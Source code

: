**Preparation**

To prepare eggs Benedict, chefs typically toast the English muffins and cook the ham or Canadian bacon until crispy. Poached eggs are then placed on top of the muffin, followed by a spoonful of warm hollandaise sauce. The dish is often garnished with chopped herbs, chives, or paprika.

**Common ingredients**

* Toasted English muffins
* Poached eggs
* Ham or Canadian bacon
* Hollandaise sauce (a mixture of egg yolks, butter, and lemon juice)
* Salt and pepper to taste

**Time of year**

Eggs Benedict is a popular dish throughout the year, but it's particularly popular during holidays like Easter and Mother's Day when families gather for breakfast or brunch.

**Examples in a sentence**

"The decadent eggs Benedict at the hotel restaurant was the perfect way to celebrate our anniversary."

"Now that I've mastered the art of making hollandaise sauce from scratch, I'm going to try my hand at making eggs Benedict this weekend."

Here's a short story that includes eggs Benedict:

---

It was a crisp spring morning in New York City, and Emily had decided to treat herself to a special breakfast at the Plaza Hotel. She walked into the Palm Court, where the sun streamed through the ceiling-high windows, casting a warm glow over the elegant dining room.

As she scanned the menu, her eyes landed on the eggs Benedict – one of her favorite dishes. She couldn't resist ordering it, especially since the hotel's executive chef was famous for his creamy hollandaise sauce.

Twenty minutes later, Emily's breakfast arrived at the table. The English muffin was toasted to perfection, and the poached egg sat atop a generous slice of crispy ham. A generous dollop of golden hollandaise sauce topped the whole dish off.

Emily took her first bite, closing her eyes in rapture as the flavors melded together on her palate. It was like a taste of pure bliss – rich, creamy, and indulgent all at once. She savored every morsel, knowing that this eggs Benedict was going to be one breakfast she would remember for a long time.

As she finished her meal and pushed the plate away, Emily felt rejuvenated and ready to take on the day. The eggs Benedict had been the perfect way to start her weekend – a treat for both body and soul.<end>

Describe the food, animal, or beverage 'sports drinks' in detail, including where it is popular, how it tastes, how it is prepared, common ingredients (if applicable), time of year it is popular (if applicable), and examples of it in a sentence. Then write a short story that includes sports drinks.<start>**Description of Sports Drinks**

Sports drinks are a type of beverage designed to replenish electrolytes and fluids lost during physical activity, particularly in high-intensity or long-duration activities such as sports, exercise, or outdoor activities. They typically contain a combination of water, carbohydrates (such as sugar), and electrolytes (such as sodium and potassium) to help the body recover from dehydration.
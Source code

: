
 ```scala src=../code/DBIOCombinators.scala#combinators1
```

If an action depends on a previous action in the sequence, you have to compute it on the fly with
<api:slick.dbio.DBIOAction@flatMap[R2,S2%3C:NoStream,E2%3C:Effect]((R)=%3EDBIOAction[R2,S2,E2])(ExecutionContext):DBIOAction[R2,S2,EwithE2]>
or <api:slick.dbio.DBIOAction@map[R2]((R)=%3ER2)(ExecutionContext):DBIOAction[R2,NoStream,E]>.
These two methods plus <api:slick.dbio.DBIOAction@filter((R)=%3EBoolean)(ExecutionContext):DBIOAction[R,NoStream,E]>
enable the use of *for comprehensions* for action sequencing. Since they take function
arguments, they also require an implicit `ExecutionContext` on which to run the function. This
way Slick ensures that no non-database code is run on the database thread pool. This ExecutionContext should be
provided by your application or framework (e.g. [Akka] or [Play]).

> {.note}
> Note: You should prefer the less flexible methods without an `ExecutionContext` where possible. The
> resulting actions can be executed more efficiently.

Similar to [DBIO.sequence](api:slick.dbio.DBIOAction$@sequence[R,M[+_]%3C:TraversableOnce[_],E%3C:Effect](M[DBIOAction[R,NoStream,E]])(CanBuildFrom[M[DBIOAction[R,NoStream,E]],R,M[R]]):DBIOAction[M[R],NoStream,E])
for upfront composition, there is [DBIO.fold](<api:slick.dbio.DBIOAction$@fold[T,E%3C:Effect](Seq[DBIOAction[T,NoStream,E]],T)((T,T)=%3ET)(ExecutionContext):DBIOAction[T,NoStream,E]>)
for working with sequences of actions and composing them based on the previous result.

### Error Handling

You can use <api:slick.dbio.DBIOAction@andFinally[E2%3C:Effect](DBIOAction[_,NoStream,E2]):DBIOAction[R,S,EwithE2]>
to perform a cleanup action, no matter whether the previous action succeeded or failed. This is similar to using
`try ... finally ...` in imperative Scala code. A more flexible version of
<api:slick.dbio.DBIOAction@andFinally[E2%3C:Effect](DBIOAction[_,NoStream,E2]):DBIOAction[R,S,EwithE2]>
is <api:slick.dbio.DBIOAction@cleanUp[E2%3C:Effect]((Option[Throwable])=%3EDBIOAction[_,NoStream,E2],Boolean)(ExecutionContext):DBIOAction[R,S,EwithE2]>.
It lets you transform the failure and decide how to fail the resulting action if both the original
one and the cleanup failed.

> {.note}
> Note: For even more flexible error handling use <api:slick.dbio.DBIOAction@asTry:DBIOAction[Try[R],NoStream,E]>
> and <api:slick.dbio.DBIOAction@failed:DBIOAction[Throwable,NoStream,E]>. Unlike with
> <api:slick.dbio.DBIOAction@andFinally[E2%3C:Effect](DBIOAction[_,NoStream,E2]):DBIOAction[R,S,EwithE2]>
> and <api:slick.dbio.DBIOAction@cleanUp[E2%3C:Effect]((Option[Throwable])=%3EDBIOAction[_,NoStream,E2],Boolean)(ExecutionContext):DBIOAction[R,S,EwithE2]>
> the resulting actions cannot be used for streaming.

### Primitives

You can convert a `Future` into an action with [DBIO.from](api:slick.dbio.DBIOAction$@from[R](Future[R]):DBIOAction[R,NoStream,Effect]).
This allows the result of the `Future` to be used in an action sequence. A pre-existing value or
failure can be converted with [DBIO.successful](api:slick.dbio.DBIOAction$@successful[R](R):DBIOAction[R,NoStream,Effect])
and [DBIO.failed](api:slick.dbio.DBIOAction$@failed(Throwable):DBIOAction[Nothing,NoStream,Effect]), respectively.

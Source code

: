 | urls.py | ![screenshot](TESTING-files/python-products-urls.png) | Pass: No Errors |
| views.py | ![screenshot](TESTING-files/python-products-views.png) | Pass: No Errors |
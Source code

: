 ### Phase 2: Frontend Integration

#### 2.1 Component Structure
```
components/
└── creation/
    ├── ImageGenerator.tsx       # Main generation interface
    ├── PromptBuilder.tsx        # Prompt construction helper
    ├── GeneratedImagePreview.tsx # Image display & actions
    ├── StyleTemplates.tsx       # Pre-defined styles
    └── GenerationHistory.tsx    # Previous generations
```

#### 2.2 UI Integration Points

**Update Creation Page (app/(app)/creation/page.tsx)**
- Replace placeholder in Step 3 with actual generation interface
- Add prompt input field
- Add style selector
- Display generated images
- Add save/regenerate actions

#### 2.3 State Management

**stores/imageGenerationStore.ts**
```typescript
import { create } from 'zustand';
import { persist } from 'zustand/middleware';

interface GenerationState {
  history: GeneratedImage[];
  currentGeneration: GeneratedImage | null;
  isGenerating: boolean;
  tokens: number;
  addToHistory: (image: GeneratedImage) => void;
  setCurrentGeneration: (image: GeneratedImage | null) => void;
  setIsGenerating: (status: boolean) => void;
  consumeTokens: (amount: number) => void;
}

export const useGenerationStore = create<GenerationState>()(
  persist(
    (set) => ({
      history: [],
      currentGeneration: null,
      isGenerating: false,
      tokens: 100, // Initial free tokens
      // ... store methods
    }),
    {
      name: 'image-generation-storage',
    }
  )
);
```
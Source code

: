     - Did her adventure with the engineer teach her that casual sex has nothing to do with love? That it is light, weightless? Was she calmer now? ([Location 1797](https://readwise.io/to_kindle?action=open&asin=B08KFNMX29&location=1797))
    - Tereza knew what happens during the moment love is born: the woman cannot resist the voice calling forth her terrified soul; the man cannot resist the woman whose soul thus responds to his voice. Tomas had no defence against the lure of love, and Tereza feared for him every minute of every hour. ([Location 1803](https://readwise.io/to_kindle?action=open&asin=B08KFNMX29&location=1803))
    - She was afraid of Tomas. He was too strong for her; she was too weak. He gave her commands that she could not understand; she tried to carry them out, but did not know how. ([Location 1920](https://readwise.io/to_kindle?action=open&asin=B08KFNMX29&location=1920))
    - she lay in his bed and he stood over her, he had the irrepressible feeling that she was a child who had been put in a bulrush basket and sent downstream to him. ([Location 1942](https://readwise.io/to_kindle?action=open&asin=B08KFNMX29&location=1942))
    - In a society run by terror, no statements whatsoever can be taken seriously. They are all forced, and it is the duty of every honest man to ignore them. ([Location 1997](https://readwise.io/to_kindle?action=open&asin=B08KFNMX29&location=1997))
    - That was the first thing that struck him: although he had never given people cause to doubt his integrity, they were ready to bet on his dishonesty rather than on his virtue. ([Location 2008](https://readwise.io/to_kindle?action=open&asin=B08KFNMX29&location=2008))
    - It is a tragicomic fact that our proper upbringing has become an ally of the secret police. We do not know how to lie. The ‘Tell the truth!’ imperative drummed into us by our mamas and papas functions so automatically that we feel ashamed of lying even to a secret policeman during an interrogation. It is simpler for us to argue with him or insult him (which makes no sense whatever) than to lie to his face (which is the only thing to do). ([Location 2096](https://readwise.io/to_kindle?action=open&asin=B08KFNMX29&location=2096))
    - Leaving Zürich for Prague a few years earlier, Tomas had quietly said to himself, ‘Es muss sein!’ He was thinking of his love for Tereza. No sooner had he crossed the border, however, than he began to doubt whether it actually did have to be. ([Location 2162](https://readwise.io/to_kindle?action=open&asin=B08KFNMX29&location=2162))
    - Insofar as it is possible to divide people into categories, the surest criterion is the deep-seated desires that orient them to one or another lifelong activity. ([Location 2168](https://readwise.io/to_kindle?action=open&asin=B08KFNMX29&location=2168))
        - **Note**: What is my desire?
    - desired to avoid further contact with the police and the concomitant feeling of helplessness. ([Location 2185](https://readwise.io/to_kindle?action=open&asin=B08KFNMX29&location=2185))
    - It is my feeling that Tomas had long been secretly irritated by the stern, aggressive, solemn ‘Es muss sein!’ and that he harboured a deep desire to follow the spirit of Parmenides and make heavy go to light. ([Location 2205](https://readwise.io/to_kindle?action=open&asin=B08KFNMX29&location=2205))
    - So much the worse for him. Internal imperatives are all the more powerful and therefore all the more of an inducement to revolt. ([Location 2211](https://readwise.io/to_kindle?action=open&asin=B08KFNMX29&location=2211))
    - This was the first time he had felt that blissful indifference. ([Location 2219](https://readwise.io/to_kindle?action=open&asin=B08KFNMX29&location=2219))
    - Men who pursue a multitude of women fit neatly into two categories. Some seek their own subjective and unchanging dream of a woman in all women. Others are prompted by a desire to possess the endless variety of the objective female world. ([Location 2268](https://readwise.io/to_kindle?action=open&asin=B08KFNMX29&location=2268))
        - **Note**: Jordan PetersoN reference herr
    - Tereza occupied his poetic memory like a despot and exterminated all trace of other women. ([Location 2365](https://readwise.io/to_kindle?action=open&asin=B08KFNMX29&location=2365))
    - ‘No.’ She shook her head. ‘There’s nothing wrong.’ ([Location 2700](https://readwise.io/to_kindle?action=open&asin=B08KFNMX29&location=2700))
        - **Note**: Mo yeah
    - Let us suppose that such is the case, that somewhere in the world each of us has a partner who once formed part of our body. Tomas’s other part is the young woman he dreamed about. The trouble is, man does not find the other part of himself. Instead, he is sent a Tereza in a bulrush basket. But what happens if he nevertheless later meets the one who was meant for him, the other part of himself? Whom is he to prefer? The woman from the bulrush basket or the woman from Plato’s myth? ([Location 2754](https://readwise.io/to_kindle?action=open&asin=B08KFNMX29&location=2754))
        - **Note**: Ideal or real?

========

▸ **Your instructions**:
Above are the records. Print exactly, and only, the lines from the line with "- In a society" to the line with "- desired to", both inclusive.

▸ **Response to this exercise**:
    - In a society run by terror, no statements whatsoever can be taken seriously. They are all forced, and it is the duty of every honest man to ignore them. ([Location 1997](https://readwise.io/to_kindle?action=open&asin=B08KFNMX29&location=1997))
    - That was the first thing that struck him: although he had never given people cause to doubt his integrity, they were ready to bet on his dishonesty rather than on his virtue. ([Location 2008](https://readwise.io/to_kindle?action=open&asin=B08KFNMX29&location=2008))
    - It is a tragicomic fact that our proper upbringing has become an ally of the secret police. We do not know how to lie. The ‘Tell the truth!’ imperative drummed into us by our mamas and papas functions so automatically that we feel ashamed of lying even to a secret policeman during an interrogation. It is simpler for us to argue with him or insult him (which makes no sense whatever) than to lie to his face (which is the only thing to do). ([Location 2096](https://readwise.io/to_kindle?action=open&asin=B08KFNMX29&location=2096))
    - Leaving Zürich for Prague a few years earlier, Tomas had quietly said to himself, ‘Es muss sein!’ He was thinking of his love for Tereza. No sooner had he crossed the border, however, than he began to doubt whether it actually did have to be. ([Location 2162](https://readwise.io/to_kindle?action=open&asin=B08KFNMX29&location=2162))
    - Insofar as it is possible to divide people into categories, the surest criterion is the deep-seated desires that orient them to one or another lifelong activity. ([Location 2168](https://readwise.io/to_kindle?action=open&asin=B08KFNMX29&location=2168))
        - **Note**: What is my desire?
    - desired to avoid further contact with the police and the concomitant feeling of helplessness. ([Location 2185](https://readwise.io/to_kindle?action=open&asin=B08KFNMX29&location=2185))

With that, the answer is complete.